What is needed
When transcribing the entries, keep each one exactly as it is.

Stored entries
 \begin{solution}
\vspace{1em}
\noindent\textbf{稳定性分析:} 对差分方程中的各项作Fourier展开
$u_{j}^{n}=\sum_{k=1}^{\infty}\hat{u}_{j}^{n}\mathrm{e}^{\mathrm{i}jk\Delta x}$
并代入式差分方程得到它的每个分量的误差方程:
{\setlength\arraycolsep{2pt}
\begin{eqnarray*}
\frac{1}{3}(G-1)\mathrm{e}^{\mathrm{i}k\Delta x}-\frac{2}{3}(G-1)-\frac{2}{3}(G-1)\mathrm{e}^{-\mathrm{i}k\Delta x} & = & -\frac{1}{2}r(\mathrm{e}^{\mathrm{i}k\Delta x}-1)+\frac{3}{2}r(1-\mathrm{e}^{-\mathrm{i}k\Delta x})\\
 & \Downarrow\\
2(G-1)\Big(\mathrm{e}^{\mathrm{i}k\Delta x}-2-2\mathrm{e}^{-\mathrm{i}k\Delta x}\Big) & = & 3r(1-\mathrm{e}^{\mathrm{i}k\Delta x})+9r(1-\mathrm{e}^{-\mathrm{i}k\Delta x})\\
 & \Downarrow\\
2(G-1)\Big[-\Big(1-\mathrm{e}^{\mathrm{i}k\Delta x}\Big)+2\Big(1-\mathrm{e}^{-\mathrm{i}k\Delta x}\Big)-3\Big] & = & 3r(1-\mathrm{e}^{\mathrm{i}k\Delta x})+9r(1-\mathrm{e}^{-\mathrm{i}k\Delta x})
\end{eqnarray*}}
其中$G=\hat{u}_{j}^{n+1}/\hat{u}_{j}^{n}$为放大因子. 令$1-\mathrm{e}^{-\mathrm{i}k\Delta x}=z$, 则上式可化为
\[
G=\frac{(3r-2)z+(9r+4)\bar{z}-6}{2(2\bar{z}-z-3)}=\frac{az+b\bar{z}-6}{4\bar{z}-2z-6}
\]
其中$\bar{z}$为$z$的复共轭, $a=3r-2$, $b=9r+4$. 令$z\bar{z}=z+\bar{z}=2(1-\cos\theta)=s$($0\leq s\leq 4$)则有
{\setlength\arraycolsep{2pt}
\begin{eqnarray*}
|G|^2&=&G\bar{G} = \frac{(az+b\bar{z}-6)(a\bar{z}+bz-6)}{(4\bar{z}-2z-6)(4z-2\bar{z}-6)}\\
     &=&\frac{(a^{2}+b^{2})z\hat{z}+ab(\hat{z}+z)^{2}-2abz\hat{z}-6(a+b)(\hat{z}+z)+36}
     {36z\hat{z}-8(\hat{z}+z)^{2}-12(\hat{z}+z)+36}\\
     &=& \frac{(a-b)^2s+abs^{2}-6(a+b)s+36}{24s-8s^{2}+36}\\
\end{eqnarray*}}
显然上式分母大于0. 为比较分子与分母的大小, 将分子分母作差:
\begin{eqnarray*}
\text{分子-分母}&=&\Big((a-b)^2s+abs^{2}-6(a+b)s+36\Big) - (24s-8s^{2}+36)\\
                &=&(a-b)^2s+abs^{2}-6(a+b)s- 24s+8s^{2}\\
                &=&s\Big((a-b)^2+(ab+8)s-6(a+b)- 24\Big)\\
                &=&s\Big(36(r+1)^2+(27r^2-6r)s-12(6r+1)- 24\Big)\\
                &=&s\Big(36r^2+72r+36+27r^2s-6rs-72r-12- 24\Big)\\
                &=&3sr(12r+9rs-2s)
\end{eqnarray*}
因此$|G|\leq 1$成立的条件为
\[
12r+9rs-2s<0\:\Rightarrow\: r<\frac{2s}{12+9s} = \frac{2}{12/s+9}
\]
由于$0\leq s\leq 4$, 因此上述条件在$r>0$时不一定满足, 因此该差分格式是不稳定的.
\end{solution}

Problem solution
 \begin{solution}
\vspace{1em}
\noindent\textbf{稳定性分析:} 对差分方程中的各项作Fourier展开
$u_{j}^{n}=\sum_{k=1}^{\infty}\hat{u}_{j}^{n}\mathrm{e}^{\mathrm{i}jk\Delta x}$
并代入式差分方程得到它的每个分量的误差方程:
{\setlength\arraycolsep{2pt}
\begin{eqnarray*}
\frac{1}{3}(G-1)\mathrm{e}^{\mathrm{i}k\Delta x}-\frac{2}{3}(G-1)-\frac{2}{3}(G-1)\mathrm{e}^{-\mathrm{i}k\Delta x} & = & -\frac{1}{2}r(\mathrm{e}^{\mathrm{i}k\Delta x}-1)+\frac{3}{2}r(1-\mathrm{e}^{-\mathrm{i}k\Delta x})\\
 & \Downarrow\\
2(G-1)\Big(\mathrm{e}^{\mathrm{i}k\Delta x}-2-2\mathrm{e}^{-\mathrm{i}k\Delta x}\Big) & = & 3r(1-\mathrm{e}^{\mathrm{i}k\Delta x})+9r(1-\mathrm{e}^{-\mathrm{i}k\Delta x})\\
 & \Downarrow\\
2(G-1)\Big[-\Big(1-\mathrm{e}^{\mathrm{i}k\Delta x}\Big)+2\Big(1-\mathrm{e}^{-\mathrm{i}k\Delta x}\Big)-3\Big] & = & 3r(1-\mathrm{e}^{\mathrm{i}k\Delta x})+9r(1-\mathrm{e}^{-\mathrm{i}k\Delta x})
\end{eqnarray*}}
其中$G=\hat{u}_{j}^{n+1}/\hat{u}_{j}^{n}$为放大因子. 令$1-\mathrm{e}^{-\mathrm{i}k\Delta x}=z$, 则上式可化为
\[
G=\frac{(3r-2)z+(9r+4)\bar{z}-6}{2(2\bar{z}-z-3)}=\frac{az+b\bar{z}-6}{4\bar{z}-2z-6}
\]
其中$\bar{z}$为$z$的复共轭, $a=3r-2$, $b=9r+4$. 令$z\bar{z}=z+\bar{z}=2(1-\cos\theta)=s$($0\leq s\leq 4$)则有
{\setlength\arraycolsep{2pt}
\begin{eqnarray*}
|G|^2&=&G\bar{G} = \frac{(az+b\bar{z}-6)(a\bar{z}+bz-6)}{(4\bar{z}-2z-6)(4z-2\bar{z}-6)}\\
     &=&\frac{(a^{2}+b^{2})z\hat{z}+ab(\hat{z}+z)^{2}-2abz\hat{z}-6(a+b)(\hat{z}+z)+36}
     {36z\hat{z}-8(\hat{z}+z)^{2}-12(\hat{z}+z)+36}\\
     &=& \frac{(a-b)^2s+abs^{2}-6(a+b)s+36}{24s-8s^{2}+36}\\
\end{eqnarray*}}
显然上式分母大于0. 为比较分子与分母的大小, 将分子分母作差:
\begin{eqnarray*}
\text{分子-分母}&=&\Big((a-b)^2s+abs^{2}-6(a+b)s+36\Big) - (24s-8s^{2}+36)\\
                &=&(a-b)^2s+abs^{2}-6(a+b)s- 24s+8s^{2}\\
                &=&s\Big((a-b)^2+(ab+8)s-6(a+b)- 24\Big)\\
                &=&s\Big(36(r+1)^2+(27r^2-6r)s-12(6r+1)- 24\Big)\\
                &=&s\Big(36r^2+72r+36+27r^2s-6rs-72r-12- 24\Big)\\
                &=&3sr(12r+9rs-2s)
\end{eqnarray*}
因此$|G|\leq 1$成立的条件为
\[
12r+9rs-2s<0\:\Rightarrow\: r<\frac{2s}{12+9s} = \frac{2}{12/s+9}
\]
由于$0\leq s\leq 4$, 因此上述条件在$r>0$时不一定满足, 因此该差分格式是不稳定的.
\end{solution}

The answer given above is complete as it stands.